RBI is implementing Card Tokenisation norms which will come into effect from 1st October, 2022. These new rules will change the way debit and credit card details are stored by online merchants.
- Payment aggregators are finally prepared for the October 1 rollout of RBI’s card-tokenisation norms.
- The deadline for implementation of tokenisation, which aims to upgrade data security, was extended for the third time in June, 2022 as the payments industry had asked for more time to avoid disruptions.
- The extension from the RBI has also allowed for more awareness among customers.
- For tokenisation, companies have to tie up with payment service providers and set up systems to charge customers’ cards without having to store the information on their servers.
- Razorpay, PhonePe, Worldline provide the bridge for these services between banks and merchants.
- From October 1, spends on platforms like e-commerce, food delivery and streaming services will be processed through tokenisation as against the ‘card on-file’ system, where merchants stored details like card number and expiry date on their servers.
What is tokenisation?
- It refers to replacement of card details with an alternative code called a ‘token’, which is unique for a combination of card, token requestor (the entity that accepts a request from the customer for tokenisation of a card and passes it on to the card network to issue a token) and the device.
- It reduces the chances of fraud arising from sharing card details. The token is used to perform contactless card transactions at point-of-sale (PoS) terminals and QR code payments.
How does tokenisation work?
- The cardholder can get the card tokenised by initiating a request on the app provided by the token requestor. The token requestor will forward the request to the card network which, with the consent of the card issuer, will issue a token corresponding to the combination of the card, the token requestor, and the device.
- The tokens are generated by companies like Visa and MasterCard, which act like Token Service Providers (TSPs), and they provide the tokens to mobile payment or e-commerce platforms so that they can be used during transactions instead of the customer’s credit card details.

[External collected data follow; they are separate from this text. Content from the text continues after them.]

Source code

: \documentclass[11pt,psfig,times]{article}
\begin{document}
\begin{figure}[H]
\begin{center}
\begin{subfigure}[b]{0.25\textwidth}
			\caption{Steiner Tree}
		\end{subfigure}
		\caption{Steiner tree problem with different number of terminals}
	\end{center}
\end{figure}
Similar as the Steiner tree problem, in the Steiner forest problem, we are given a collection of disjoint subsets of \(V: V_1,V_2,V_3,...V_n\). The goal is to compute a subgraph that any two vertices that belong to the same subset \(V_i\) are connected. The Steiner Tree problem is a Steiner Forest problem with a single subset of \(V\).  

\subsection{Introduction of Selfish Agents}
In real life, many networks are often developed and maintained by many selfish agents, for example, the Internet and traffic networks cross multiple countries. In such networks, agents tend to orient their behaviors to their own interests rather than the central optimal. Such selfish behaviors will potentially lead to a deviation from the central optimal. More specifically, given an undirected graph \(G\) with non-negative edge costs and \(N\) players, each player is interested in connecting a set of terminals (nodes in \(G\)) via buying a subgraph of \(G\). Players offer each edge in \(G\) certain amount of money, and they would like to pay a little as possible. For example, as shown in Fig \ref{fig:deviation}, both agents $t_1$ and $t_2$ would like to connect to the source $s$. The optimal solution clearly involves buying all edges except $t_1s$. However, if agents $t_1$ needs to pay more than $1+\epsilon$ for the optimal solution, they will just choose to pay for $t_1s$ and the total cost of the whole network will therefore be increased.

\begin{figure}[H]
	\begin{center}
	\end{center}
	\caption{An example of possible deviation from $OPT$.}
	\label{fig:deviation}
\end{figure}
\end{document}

What happens after tokenisation?
- According to the RBI, for transaction tracking and reconciliation, entities can store limited data — last four digits of actual card number and card issuer’s name — in compliance with applicable standards.
- Actual card data, token and other relevant details are stored in a secure mode by authorised card networks. The token requestor cannot store the card number, or any other card detail.
- Card networks are also mandated to get the token requestor certified for security conforming to international best practices / globally accepted standards.
- A customer can choose whether or not to let his or her card tokenised. Besides, the card issuer should also give the cardholder the facility to view the list of merchants for whom he or she has opted for CoF transactions, and to de-register any such token.